Natural sounds contain rich patterns of amplitude modulation (AM), which is one of the essential sound dimensions for auditory perception. The sensitivity of human hearing to AM measured by psychophysics takes diverse forms depending on the experimental conditions. Here, we address with a single framework the questions of why such patterns of AM sensitivity have emerged in the human auditory system and how they are realized by our neural mechanisms. Assuming that optimization for natural sound recognition has taken place during human evolution and development, we examined its effect on the formation of AM sensitivity by optimizing a computational model, specifically, a multilayer neural network, for natural sound (namely, everyday sounds and speech sounds) recognition and simulating psychophysical experiments in which the AM sensitivity of the model was assessed. Relatively higher layers in the model optimized to sounds with natural AM statistics exhibited AM sensitivity similar to that of humans, although the model was not designed to reproduce human-like AM sensitivity. Moreover, simulated neurophysiological experiments on the model revealed a correspondence between the model layers and the auditory brain regions. The layers in which human-like psychophysical AM sensitivity emerged exhibited substantial neurophysiological similarity with the auditory midbrain and higher regions. These results suggest that human behavioral AM sensitivity has emerged as a result of optimization for natural sound recognition in the course of our evolution and/or development and that it is based on a stimulus representation encoded in the neural firing rates in the auditory midbrain and higher regions.

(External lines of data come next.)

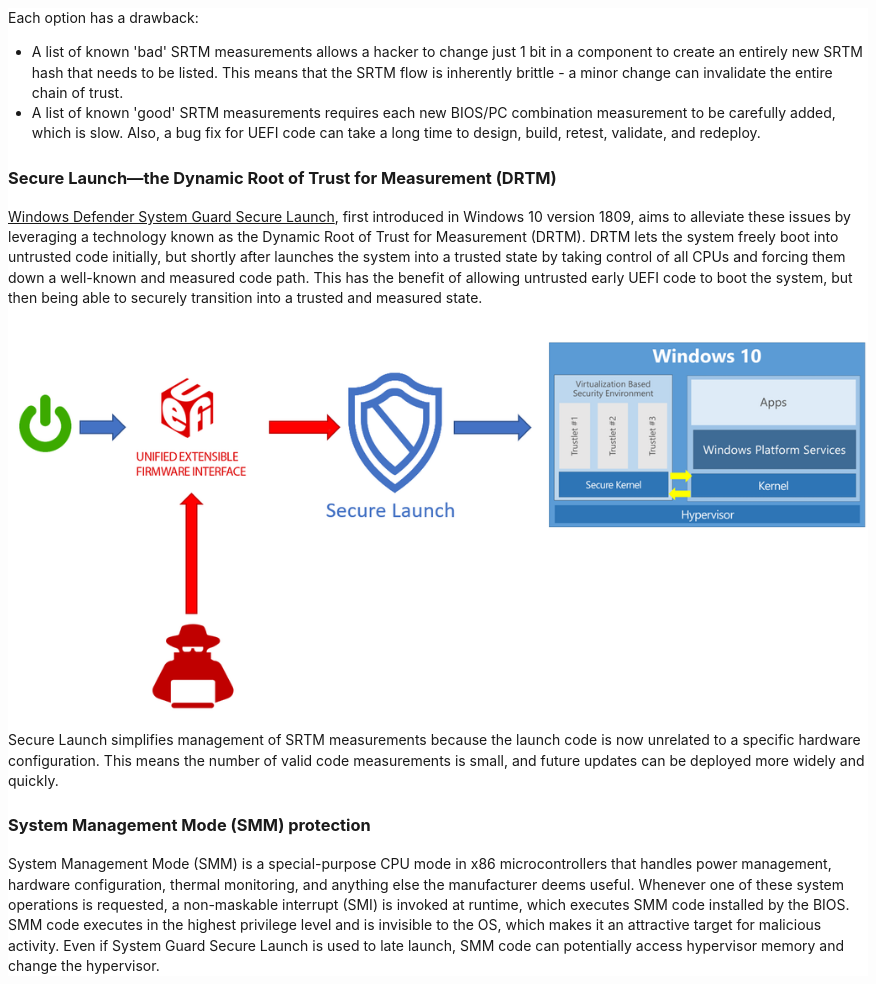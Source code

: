 Each option has a drawback:

- A list of known 'bad' SRTM measurements allows a hacker to change just 1 bit in a component to create an entirely new SRTM hash that needs to be listed. This means that the SRTM flow is inherently brittle - a minor change can invalidate the entire chain of trust.
- A list of known 'good' SRTM measurements requires each new BIOS/PC combination measurement to be carefully added, which is slow.
Also, a bug fix for UEFI code can take a long time to design, build, retest, validate, and redeploy.

### Secure Launch—the Dynamic Root of Trust for Measurement (DRTM)

[Windows Defender System Guard Secure Launch](system-guard-secure-launch-and-smm-protection.md), first introduced in Windows 10 version 1809, aims to alleviate these issues by leveraging a technology known as the Dynamic Root of Trust for Measurement (DRTM).
DRTM lets the system freely boot into untrusted code initially, but shortly after launches the system into a trusted state by taking control of all CPUs and forcing them down a well-known and measured code path.
This has the benefit of allowing untrusted early UEFI code to boot the system, but then being able to securely transition into a trusted and measured state.


![System Guard Secure Launch.](images/system-guard-secure-launch.png)

Secure Launch simplifies management of SRTM measurements because the launch code is now unrelated to a specific hardware configuration. This means the number of valid code measurements is small, and future updates can be deployed more widely and quickly.

### System Management Mode (SMM) protection

System Management Mode (SMM) is a special-purpose CPU mode in x86 microcontrollers that handles power management, hardware configuration, thermal monitoring, and anything else the manufacturer deems useful.
Whenever one of these system operations is requested, a non-maskable interrupt (SMI) is invoked at runtime, which executes SMM code installed by the BIOS.
SMM code executes in the highest privilege level and is invisible to the OS, which makes it an attractive target for malicious activity. Even if System Guard Secure Launch is used to late launch, SMM code can potentially access hypervisor memory and change the hypervisor.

SIGNIFICANCE STATEMENT This study provides a computational paradigm to bridge the gap between the behavioral properties of human sensory systems as measured in psychophysics and neural representations as measured in nonhuman neurophysiology. This was accomplished by combining the knowledge and techniques in psychophysics, neurophysiology, and machine learning. As a specific target modality, we focused on the auditory sensitivity to sound AM. We built an artificial neural network model that performs natural sound recognition and simulated psychophysical and neurophysiological experiments in the model. Quantitative comparison of a machine learning model with human and nonhuman data made it possible to integrate the knowledge of behavioral AM sensitivity and neural AM tunings from the perspective of optimization to natural sound recognition.

自然声音包含丰富的幅度调制（AM）模式，这是听觉感知的基本声音维度之一。通过心理物理学测量的人类听觉对 AM 的敏感度根据实验条件的不同而呈现不同的形式。在这里，我们用一个单一的框架来解决为什么人类听觉系统中会出现这种 AM 敏感性模式以及它们是如何通过我们的神经机制实现的问题。假设在人类进化和发展过程中已经发生了自然声音识别的优化，我们通过优化自然声音的计算模型，特别是多层神经网络（即，日常声音和语音）识别和模拟心理物理实验，其中评估模型的 AM 敏感性。模型中相对较高的层针对具有自然 AM 统计数据的声音进行了优化，表现出与人类相似的 AM 灵敏度，尽管该模型并非旨在重现类似人类的 AM 灵敏度。此外，对该模型的模拟神经生理学实验揭示了模型层和听觉大脑区域之间的对应关系。出现类似人类心理物理 AM 敏感性的层与听觉中脑和更高区域表现出显着的神经生理学相似性。

意义声明这项研究提供了一种计算范式，以弥合心理物理学中测量的人类感觉系统的行为特性与非人类神经生理学中测量的神经表征之间的差距。这是通过结合心理物理学、神经生理学和机器学习的知识和技术来实现的。作为特定的目标模态，我们重点关注对声音调幅的听觉敏感性。我们建立了一个人工神经网络模型，可以执行自然声音识别，并在模型中模拟心理物理和神经生理学实验。将机器学习模型与人类和非人类数据进行定量比较，可以从优化的角度整合行为 AM 敏感性和神经 AM 调优的知识到自然声音识别。